What is needed: Repeat exactly, and only, the lines below starting at the line that contains "time intervals are" and ending at the line that contains "is a good approximation", inclusive of both.

= = = = =

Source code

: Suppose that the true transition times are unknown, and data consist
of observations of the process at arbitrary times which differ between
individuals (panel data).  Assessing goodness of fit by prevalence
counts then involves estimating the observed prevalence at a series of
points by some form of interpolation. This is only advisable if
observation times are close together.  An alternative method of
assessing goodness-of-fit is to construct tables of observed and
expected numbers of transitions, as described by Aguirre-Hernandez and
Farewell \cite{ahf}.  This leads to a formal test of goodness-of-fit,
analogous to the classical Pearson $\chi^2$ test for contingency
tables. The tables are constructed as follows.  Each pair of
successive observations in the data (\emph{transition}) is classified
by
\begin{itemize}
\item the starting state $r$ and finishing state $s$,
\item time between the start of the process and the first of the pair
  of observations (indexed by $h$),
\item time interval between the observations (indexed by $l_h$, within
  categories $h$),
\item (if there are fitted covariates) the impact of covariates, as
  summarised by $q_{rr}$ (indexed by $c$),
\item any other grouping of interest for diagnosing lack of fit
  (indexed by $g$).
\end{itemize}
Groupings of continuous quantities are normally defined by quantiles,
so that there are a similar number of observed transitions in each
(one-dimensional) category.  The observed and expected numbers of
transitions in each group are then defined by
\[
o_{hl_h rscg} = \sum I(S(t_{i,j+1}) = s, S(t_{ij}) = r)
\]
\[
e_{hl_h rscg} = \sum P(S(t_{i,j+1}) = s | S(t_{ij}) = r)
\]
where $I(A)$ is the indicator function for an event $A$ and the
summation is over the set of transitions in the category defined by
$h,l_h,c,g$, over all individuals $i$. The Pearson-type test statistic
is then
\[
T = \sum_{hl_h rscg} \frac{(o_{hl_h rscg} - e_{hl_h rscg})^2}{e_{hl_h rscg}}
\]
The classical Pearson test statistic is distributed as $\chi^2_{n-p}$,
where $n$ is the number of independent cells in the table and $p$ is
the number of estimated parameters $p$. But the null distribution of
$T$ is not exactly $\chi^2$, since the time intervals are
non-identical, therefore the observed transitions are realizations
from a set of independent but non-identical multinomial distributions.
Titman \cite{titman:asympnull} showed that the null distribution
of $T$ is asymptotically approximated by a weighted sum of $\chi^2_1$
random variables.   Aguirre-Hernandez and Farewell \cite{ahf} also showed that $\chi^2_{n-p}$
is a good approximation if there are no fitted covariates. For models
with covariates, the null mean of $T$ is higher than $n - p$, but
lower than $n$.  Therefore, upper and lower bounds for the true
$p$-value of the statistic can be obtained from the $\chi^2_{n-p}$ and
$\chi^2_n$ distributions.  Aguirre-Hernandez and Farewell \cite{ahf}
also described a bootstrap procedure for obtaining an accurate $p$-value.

= = = = =

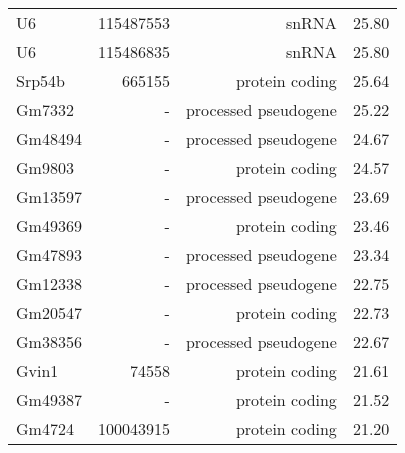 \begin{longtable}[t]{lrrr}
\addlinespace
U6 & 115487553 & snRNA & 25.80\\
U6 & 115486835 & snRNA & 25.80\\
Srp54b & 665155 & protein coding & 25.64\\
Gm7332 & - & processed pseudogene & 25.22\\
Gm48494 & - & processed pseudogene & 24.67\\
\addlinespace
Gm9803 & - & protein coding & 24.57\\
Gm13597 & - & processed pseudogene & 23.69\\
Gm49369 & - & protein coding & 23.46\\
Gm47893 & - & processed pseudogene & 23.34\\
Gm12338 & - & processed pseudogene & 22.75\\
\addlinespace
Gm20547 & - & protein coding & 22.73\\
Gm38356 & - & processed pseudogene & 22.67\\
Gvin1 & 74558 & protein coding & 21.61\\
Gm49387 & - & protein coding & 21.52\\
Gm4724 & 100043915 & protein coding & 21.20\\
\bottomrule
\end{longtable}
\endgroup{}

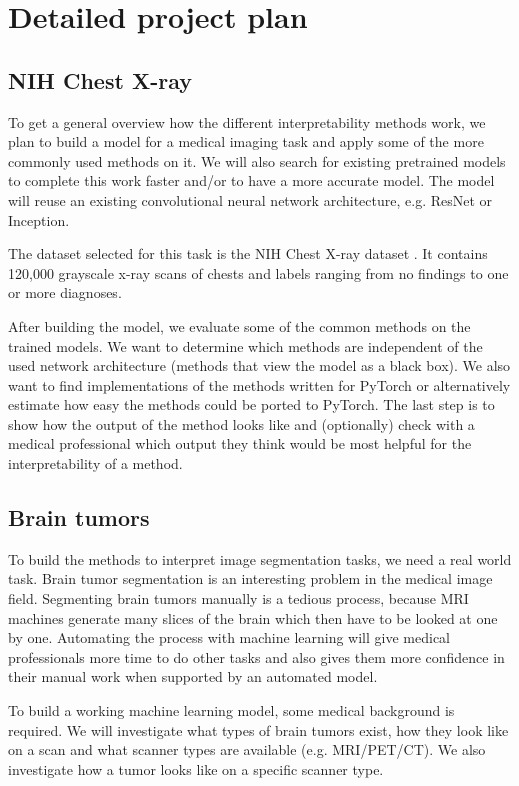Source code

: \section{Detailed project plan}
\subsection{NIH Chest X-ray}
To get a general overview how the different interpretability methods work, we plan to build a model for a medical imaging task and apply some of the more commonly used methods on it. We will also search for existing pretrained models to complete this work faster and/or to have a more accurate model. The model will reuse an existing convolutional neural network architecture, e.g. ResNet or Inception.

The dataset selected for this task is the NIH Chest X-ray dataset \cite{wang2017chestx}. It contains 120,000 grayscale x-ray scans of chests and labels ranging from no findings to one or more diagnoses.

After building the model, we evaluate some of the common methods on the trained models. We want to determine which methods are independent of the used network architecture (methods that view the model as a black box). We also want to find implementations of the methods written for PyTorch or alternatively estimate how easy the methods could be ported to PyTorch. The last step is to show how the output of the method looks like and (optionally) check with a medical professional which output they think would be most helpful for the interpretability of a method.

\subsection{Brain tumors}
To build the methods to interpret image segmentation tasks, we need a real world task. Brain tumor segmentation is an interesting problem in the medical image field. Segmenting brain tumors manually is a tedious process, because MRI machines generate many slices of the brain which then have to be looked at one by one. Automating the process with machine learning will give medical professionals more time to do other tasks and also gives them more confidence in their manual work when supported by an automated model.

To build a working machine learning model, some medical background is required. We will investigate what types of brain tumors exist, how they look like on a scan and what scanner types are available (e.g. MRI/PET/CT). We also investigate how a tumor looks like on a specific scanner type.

= = = = =

Solution for this exercise:
$T$ is not exactly $\chi^2$, since the time intervals are
non-identical, therefore the observed transitions are realizations
from a set of independent but non-identical multinomial distributions.
Titman \cite{titman:asympnull} showed that the null distribution
of $T$ is asymptotically approximated by a weighted sum of $\chi^2_1$
random variables.   Aguirre-Hernandez and Farewell \cite{ahf} also showed that $\chi^2_{n-p}$
is a good approximation if there are no fitted covariates. For models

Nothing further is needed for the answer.